(EXCERPTED RECORDS)

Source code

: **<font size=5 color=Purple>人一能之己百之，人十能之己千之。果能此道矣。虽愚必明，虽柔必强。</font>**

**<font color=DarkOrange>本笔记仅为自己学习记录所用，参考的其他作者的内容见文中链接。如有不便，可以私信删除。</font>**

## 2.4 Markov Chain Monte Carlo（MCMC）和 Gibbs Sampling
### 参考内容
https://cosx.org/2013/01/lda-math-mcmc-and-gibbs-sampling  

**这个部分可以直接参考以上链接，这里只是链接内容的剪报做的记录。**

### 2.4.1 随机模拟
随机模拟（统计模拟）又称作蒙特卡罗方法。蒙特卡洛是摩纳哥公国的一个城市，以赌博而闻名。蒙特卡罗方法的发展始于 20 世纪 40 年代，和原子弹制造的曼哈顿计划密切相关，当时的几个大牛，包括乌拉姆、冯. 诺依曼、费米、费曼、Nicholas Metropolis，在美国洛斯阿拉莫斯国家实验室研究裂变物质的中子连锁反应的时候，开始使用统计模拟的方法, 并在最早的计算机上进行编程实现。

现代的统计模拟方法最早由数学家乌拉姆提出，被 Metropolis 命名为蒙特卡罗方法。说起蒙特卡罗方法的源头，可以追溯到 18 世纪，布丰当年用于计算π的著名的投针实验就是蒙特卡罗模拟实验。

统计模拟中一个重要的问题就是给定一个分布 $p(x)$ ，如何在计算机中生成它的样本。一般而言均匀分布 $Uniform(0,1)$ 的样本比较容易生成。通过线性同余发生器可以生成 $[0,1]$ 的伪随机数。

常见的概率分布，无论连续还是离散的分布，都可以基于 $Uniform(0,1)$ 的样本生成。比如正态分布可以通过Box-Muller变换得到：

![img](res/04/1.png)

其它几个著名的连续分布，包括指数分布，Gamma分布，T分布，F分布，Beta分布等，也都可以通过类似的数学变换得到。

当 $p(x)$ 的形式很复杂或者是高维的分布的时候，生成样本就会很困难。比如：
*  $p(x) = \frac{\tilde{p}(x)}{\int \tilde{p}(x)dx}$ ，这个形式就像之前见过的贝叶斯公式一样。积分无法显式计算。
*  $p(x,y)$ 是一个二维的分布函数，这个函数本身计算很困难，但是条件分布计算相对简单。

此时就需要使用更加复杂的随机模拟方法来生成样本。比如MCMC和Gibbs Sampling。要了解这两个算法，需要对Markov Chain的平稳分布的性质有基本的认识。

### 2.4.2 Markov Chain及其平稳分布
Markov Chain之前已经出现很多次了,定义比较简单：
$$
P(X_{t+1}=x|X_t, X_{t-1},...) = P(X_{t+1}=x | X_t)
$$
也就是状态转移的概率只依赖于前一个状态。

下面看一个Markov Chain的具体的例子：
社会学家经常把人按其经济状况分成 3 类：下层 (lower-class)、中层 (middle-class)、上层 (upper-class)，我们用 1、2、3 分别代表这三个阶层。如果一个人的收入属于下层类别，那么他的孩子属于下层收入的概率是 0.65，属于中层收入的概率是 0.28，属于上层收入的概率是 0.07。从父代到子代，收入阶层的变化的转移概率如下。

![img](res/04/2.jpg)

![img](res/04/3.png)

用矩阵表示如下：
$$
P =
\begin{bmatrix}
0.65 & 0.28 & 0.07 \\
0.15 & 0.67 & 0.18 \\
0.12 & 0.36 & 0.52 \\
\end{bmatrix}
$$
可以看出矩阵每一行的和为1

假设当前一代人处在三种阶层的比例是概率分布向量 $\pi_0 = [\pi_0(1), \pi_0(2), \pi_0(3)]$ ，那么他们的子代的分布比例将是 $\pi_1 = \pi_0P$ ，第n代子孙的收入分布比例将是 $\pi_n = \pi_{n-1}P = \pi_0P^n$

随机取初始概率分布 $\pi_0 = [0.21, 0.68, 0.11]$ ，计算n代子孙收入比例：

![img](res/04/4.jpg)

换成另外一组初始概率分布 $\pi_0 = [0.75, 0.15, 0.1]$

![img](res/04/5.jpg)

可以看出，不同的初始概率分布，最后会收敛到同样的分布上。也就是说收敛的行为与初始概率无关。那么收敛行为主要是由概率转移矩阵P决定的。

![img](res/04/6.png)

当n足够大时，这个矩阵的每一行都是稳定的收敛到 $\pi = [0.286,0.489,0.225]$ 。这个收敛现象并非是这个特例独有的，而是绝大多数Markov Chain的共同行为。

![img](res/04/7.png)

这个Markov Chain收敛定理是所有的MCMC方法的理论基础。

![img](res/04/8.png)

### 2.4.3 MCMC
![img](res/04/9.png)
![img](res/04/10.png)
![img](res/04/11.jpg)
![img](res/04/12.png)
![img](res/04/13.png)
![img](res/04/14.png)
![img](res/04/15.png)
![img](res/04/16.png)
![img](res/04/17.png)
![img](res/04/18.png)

(End EXCERPTED RECORDS)

Stopping at the line containing "### 2.4.1 随机模拟", please repeat exactly every line from the very start of the entries, that line included, and nothing more.

Source code

: **<font size=5 color=Purple>人一能之己百之，人十能之己千之。果能此道矣。虽愚必明，虽柔必强。</font>**

**<font color=DarkOrange>本笔记仅为自己学习记录所用，参考的其他作者的内容见文中链接。如有不便，可以私信删除。</font>**

## 2.4 Markov Chain Monte Carlo（MCMC）和 Gibbs Sampling
### 参考内容
https://cosx.org/2013/01/lda-math-mcmc-and-gibbs-sampling  

**这个部分可以直接参考以上链接，这里只是链接内容的剪报做的记录。**

### 2.4.1 随机模拟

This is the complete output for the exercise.